Caterpillar Inc. has run its Tucson proving ground near Green Valley since 1990, putting mining trucks and other massive machines through their paces in the shadow of Freeport-McMoRan's Sierrita mine.
All the while the relatively remote, off-grid facility has been powered solely by Cat's own diesel generators - but now the sun will do part of the work.
The construction machinery giant last week launched a new product line with the christening of a hybrid solar-generator 'microgrid' system at the proving ground.
The proving ground's system consisting of 500 kilowatts' worth of photovoltaic arrays and an equal amount of battery storage linked to the facility's generator system will cut the proving ground's reliance on diesel generation by about one-third, the company said.
It will also serve as a demonstrator for the company's new line of Cat Microgrid products, which range from mobile trailer-mounted rigs to scalable custom, on-site installations, said Rick Rathe, managing director of microgram and energy storage for Caterpillar's electric-power division.
'We're taking that same value proposition out to our customers right now,' said Rathe, who announced the company's new Cat Microgrid branded product offering as the company flipped the switch on the proving ground's microgrid on Wednesday.
Long a leader in large diesel generators, Cat has been looking at integrating renewable energy with combustion generation for some time as prices for photovoltaic panels tumbled and battery technology improved, Rathe said.
'Today, solar energy is a very cost-efficient form of energy more efficient than running diesel generators all the time,' he said.
Cat Microgrid systems combine solar panels, state-of-the-art energy storage and advanced monitoring and control systems with Caterpillar's traditional line of power generation equipment,including Cat generator sets, switchgear, uninterruptible power supplies and automatic transfer switches.

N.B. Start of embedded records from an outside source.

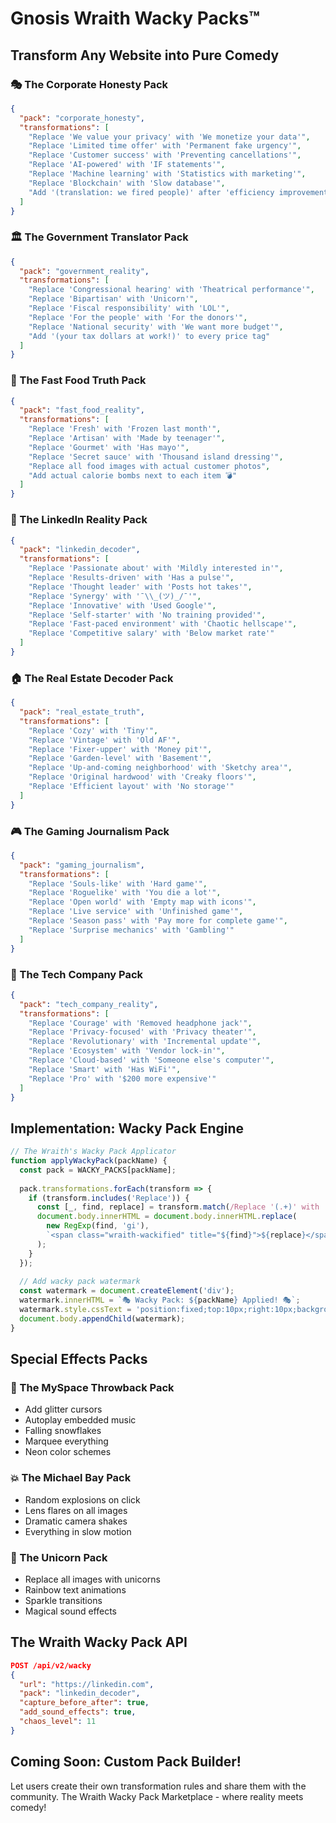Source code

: # Gnosis Wraith Wacky Packs™

## Transform Any Website into Pure Comedy

### 🎭 The Corporate Honesty Pack
```json
{
  "pack": "corporate_honesty",
  "transformations": [
    "Replace 'We value your privacy' with 'We monetize your data'",
    "Replace 'Limited time offer' with 'Permanent fake urgency'",
    "Replace 'Customer success' with 'Preventing cancellations'",
    "Replace 'AI-powered' with 'IF statements'",
    "Replace 'Machine learning' with 'Statistics with marketing'",
    "Replace 'Blockchain' with 'Slow database'",
    "Add '(translation: we fired people)' after 'efficiency improvements'"
  ]
}
```

### 🏛️ The Government Translator Pack
```json
{
  "pack": "government_reality",
  "transformations": [
    "Replace 'Congressional hearing' with 'Theatrical performance'",
    "Replace 'Bipartisan' with 'Unicorn'",
    "Replace 'Fiscal responsibility' with 'LOL'",
    "Replace 'For the people' with 'For the donors'",
    "Replace 'National security' with 'We want more budget'",
    "Add '(your tax dollars at work!)' to every price tag"
  ]
}
```

### 🍔 The Fast Food Truth Pack
```json
{
  "pack": "fast_food_reality",
  "transformations": [
    "Replace 'Fresh' with 'Frozen last month'",
    "Replace 'Artisan' with 'Made by teenager'",
    "Replace 'Gourmet' with 'Has mayo'",
    "Replace 'Secret sauce' with 'Thousand island dressing'",
    "Replace all food images with actual customer photos",
    "Add actual calorie bombs next to each item 💣"
  ]
}
```

### 💼 The LinkedIn Reality Pack
```json
{
  "pack": "linkedin_decoder",
  "transformations": [
    "Replace 'Passionate about' with 'Mildly interested in'",
    "Replace 'Results-driven' with 'Has a pulse'",
    "Replace 'Thought leader' with 'Posts hot takes'",
    "Replace 'Synergy' with '¯\\_(ツ)_/¯'",
    "Replace 'Innovative' with 'Used Google'",
    "Replace 'Self-starter' with 'No training provided'",
    "Replace 'Fast-paced environment' with 'Chaotic hellscape'",
    "Replace 'Competitive salary' with 'Below market rate'"
  ]
}
```

### 🏠 The Real Estate Decoder Pack
```json
{
  "pack": "real_estate_truth",
  "transformations": [
    "Replace 'Cozy' with 'Tiny'",
    "Replace 'Vintage' with 'Old AF'",
    "Replace 'Fixer-upper' with 'Money pit'",
    "Replace 'Garden-level' with 'Basement'",
    "Replace 'Up-and-coming neighborhood' with 'Sketchy area'",
    "Replace 'Original hardwood' with 'Creaky floors'",
    "Replace 'Efficient layout' with 'No storage'"
  ]
}
```

### 🎮 The Gaming Journalism Pack
```json
{
  "pack": "gaming_journalism",
  "transformations": [
    "Replace 'Souls-like' with 'Hard game'",
    "Replace 'Roguelike' with 'You die a lot'",
    "Replace 'Open world' with 'Empty map with icons'",
    "Replace 'Live service' with 'Unfinished game'",
    "Replace 'Season pass' with 'Pay more for complete game'",
    "Replace 'Surprise mechanics' with 'Gambling'"
  ]
}
```

### 📱 The Tech Company Pack
```json
{
  "pack": "tech_company_reality",
  "transformations": [
    "Replace 'Courage' with 'Removed headphone jack'",
    "Replace 'Privacy-focused' with 'Privacy theater'",
    "Replace 'Revolutionary' with 'Incremental update'",
    "Replace 'Ecosystem' with 'Vendor lock-in'",
    "Replace 'Cloud-based' with 'Someone else's computer'",
    "Replace 'Smart' with 'Has WiFi'",
    "Replace 'Pro' with '$200 more expensive'"
  ]
}
```

## Implementation: Wacky Pack Engine

```javascript
// The Wraith's Wacky Pack Applicator
function applyWackyPack(packName) {
  const pack = WACKY_PACKS[packName];
  
  pack.transformations.forEach(transform => {
    if (transform.includes('Replace')) {
      const [_, find, replace] = transform.match(/Replace '(.+)' with '(.+)'/);
      document.body.innerHTML = document.body.innerHTML.replace(
        new RegExp(find, 'gi'), 
        `<span class="wraith-wackified" title="${find}">${replace}</span>`
      );
    }
  });
  
  // Add wacky pack watermark
  const watermark = document.createElement('div');
  watermark.innerHTML = `🎭 Wacky Pack: ${packName} Applied! 🎭`;
  watermark.style.cssText = 'position:fixed;top:10px;right:10px;background:purple;color:white;padding:10px;z-index:9999;border-radius:5px;';
  document.body.appendChild(watermark);
}
```

## Special Effects Packs

### 🌈 The MySpace Throwback Pack
- Add glitter cursors
- Autoplay embedded music
- Falling snowflakes
- Marquee everything
- Neon color schemes

### 💥 The Michael Bay Pack
- Random explosions on click
- Lens flares on all images
- Dramatic camera shakes
- Everything in slow motion

### 🦄 The Unicorn Pack
- Replace all images with unicorns
- Rainbow text animations
- Sparkle transitions
- Magical sound effects

## The Wraith Wacky Pack API

```json
POST /api/v2/wacky
{
  "url": "https://linkedin.com",
  "pack": "linkedin_decoder",
  "capture_before_after": true,
  "add_sound_effects": true,
  "chaos_level": 11
}
```

## Coming Soon: Custom Pack Builder!
Let users create their own transformation rules and share them with the community. The Wraith Wacky Pack Marketplace - where reality meets comedy!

Caterpillar says the systems are ideal for off-grid applications such as telecommunications towers, industrial facilities, mining installations, remote villages and islands and rural communities.
The company also has partnered with two Arizona companies to create its Cat-branded hybrid micro product. Tempe-based First Solar is supplying the thin film photovoltaic panels.
Caterpillar also invested in Scottsdale-based Fluidic Energy for advanced metal-air energy storage technology.